Imagine a man or a group of people who, alone or together in a quiet place where no radio, no background music can be heard, simply sit for an hour or a half hour in silence. They do not speak. They do not pray aloud. They do not have books or papers in their hands. They are not reading or writing. They are not busy with anything. They simply enter into themselves, no in order to think in an analytical way, not in order to examine, organize, plan, but simply in order to be. They want to get themselves together in silence. They want to synthesize, to integrate themselves, to rediscover themselves in a unity of thought, will, understanding, and love that goes beyond words, beyond analysis, even beyond conscious thought. They want to pray not with their lips but with their silent hearts and beyond that with the very ground of their being.
-Thomas Merton, Love and Living
On Friday, I sat down with my spiritual director in the basement library in her church. She engaged with me in my past month, how I met God and saw Him at work.
We started in silence.
I shared about how God is working in me to accept my hiddenness that comes with sickness-and to embrace my gifts with joy.

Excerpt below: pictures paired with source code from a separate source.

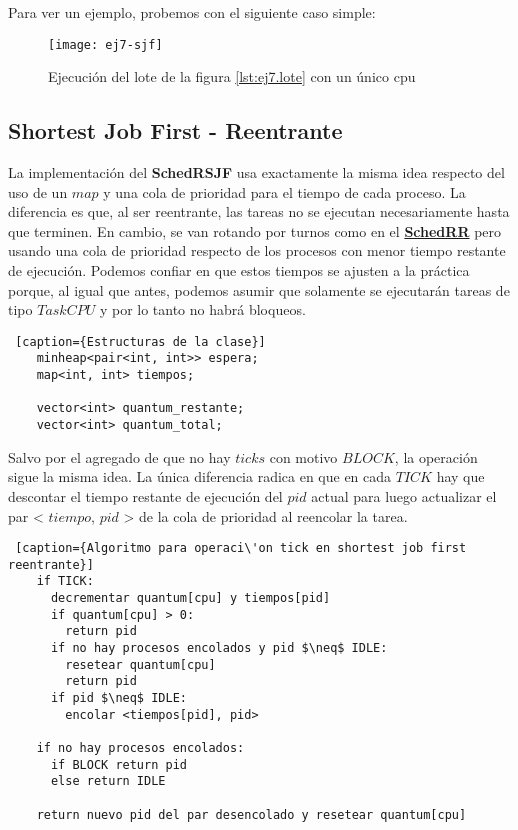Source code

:   Para ver un ejemplo, probemos con el siguiente caso simple:

  \begin{center}
  \end{center}
  \label{lst:ej7.lote}

  \begin{figure}[H]
  		\centering
  		\texttt{[image: ej7-sjf]}
  		\caption{Ejecución del lote de la figura \ref{lst:ej7.lote} con un \'unico cpu }
  		\label{fig:ej7.sjf}
  \end{figure}

\subsection{Shortest Job First - Reentrante}

  La implementación del \textbf{SchedRSJF} usa exactamente la misma idea respecto del uso de un $map$ y una cola de prioridad para el tiempo de cada proceso. La diferencia es que, al ser reentrante, las tareas no se ejecutan necesariamente hasta que terminen. En cambio, se van rotando por turnos como en el \hyperref[sec:rr]{\textbf{SchedRR}} pero usando una cola de prioridad respecto de los procesos con menor tiempo restante de ejecución. Podemos confiar en que estos tiempos se ajusten a la práctica porque, al igual que antes, podemos asumir que solamente se ejecutarán tareas de tipo $TaskCPU$ y por lo tanto no habrá bloqueos.

  \begin{lstlisting} [caption={Estructuras de la clase}]
    minheap<pair<int, int>> espera;
    map<int, int> tiempos;

    vector<int> quantum_restante;
    vector<int> quantum_total;
  \end{lstlisting}

  Salvo por el agregado de que no hay $ticks$ con motivo $BLOCK$, la operación sigue la misma idea. La única diferencia radica en que en cada $TICK$ hay que descontar el tiempo restante de ejecución del $pid$ actual para luego actualizar el par < $tiempo$, $pid$ >  de la cola de prioridad al reencolar la tarea.

  \begin{lstlisting} [caption={Algoritmo para operaci\'on tick en shortest job first reentrante}]
    if TICK:
      decrementar quantum[cpu] y tiempos[pid]
      if quantum[cpu] > 0:
        return pid
      if no hay procesos encolados y pid $\neq$ IDLE:
        resetear quantum[cpu]
        return pid
      if pid $\neq$ IDLE:
        encolar <tiempos[pid], pid>

    if no hay procesos encolados:
      if BLOCK return pid
      else return IDLE

    return nuevo pid del par desencolado y resetear quantum[cpu]
  \end{lstlisting}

As I spoke my spiritual director asked well-timed questions. She spoke of themes of hiddenness and stability, of contentment and gratitude. She sat with me in the silence, in my rambling.
She invited me into a time of silence and contemplating my gratitude for life right now. She closed by praying for me in soft tones.
As we said goodbye, we hugged and talked for a few minutes about the upcoming month.
I left thinking, “I can’t do without people who share healthy silence with me.”
There’s something refreshing to me about just getting to reflect and speak knowing that the person listening truly cares. She isn’t going to interrupt me or take the conversation in another direction. The hour is mine-and she isn’t looking to fix my problems.
She simply finds joy in being with me, hearing from me, and experiencing God’s presence together.
I’m thankful for the practice of spiritual direction and the silence we experience together.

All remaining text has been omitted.